→ TO DO: Repeat all the lines below exactly, but omit the pictures.

Segment Start: RECORD EXTRACTS

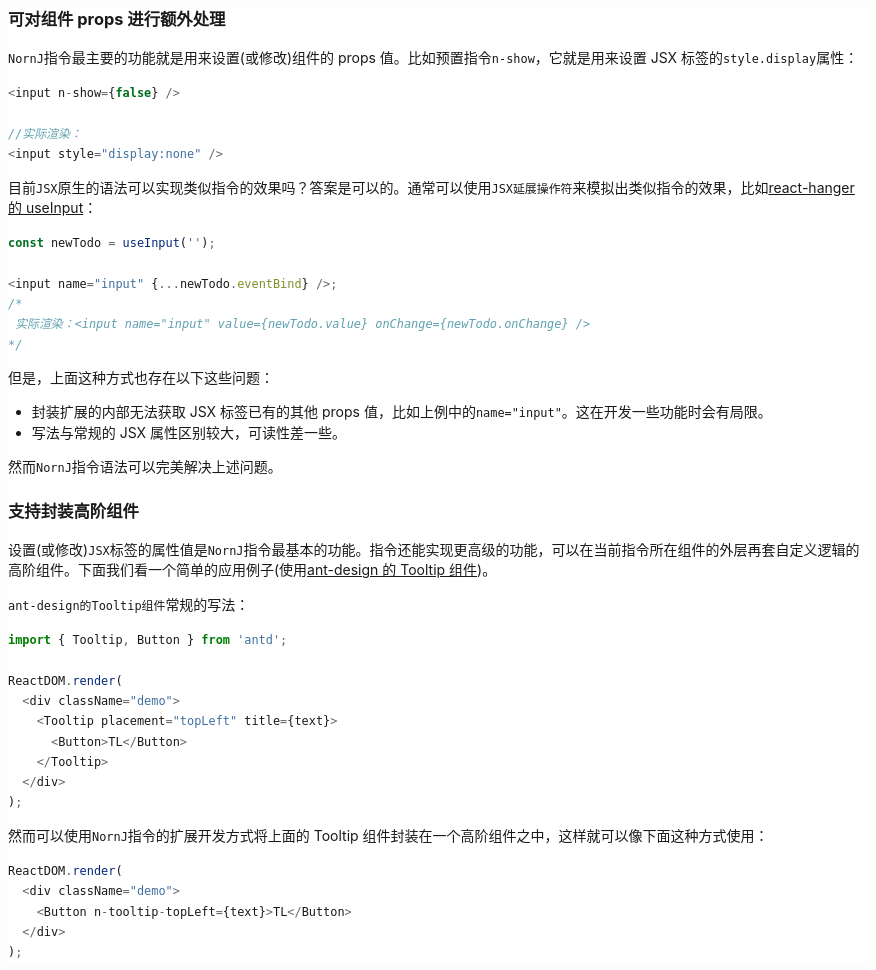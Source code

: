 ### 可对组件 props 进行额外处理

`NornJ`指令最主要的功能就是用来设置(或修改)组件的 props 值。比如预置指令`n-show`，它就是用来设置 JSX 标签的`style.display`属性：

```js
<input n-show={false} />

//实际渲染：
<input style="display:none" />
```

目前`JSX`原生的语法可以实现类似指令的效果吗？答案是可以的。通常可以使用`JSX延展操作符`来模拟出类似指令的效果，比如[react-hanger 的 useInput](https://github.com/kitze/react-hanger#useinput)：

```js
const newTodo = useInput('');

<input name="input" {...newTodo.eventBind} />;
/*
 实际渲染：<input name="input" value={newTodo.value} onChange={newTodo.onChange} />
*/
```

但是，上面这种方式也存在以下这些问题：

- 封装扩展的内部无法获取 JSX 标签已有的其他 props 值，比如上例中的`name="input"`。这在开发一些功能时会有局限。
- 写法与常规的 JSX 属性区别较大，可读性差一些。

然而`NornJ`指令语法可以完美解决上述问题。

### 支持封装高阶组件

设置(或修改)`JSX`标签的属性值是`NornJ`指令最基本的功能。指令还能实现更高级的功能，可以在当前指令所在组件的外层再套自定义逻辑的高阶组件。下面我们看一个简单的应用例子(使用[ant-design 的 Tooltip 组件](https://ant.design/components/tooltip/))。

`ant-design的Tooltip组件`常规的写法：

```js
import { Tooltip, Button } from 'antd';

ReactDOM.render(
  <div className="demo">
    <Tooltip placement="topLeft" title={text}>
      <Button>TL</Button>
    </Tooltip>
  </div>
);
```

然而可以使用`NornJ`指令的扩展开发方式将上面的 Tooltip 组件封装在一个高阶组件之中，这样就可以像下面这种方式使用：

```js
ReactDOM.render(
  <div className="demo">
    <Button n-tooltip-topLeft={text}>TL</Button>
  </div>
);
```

Segment End: RECORD EXTRACTS

→ OUTPUT FOR THIS EXERCISE:
Source code

: ### 可对组件 props 进行额外处理

`NornJ`指令最主要的功能就是用来设置(或修改)组件的 props 值。比如预置指令`n-show`，它就是用来设置 JSX 标签的`style.display`属性：

```js
<input n-show={false} />

//实际渲染：
<input style="display:none" />
```

目前`JSX`原生的语法可以实现类似指令的效果吗？答案是可以的。通常可以使用`JSX延展操作符`来模拟出类似指令的效果，比如[react-hanger 的 useInput](https://github.com/kitze/react-hanger#useinput)：

```js
const newTodo = useInput('');

<input name="input" {...newTodo.eventBind} />;
/*
 实际渲染：<input name="input" value={newTodo.value} onChange={newTodo.onChange} />
*/
```

但是，上面这种方式也存在以下这些问题：

- 封装扩展的内部无法获取 JSX 标签已有的其他 props 值，比如上例中的`name="input"`。这在开发一些功能时会有局限。
- 写法与常规的 JSX 属性区别较大，可读性差一些。

然而`NornJ`指令语法可以完美解决上述问题。

### 支持封装高阶组件

设置(或修改)`JSX`标签的属性值是`NornJ`指令最基本的功能。指令还能实现更高级的功能，可以在当前指令所在组件的外层再套自定义逻辑的高阶组件。下面我们看一个简单的应用例子(使用[ant-design 的 Tooltip 组件](https://ant.design/components/tooltip/))。

`ant-design的Tooltip组件`常规的写法：

```js
import { Tooltip, Button } from 'antd';

ReactDOM.render(
  <div className="demo">
    <Tooltip placement="topLeft" title={text}>
      <Button>TL</Button>
    </Tooltip>
  </div>
);
```

然而可以使用`NornJ`指令的扩展开发方式将上面的 Tooltip 组件封装在一个高阶组件之中，这样就可以像下面这种方式使用：

```js
ReactDOM.render(
  <div className="demo">
    <Button n-tooltip-topLeft={text}>TL</Button>
  </div>
);
```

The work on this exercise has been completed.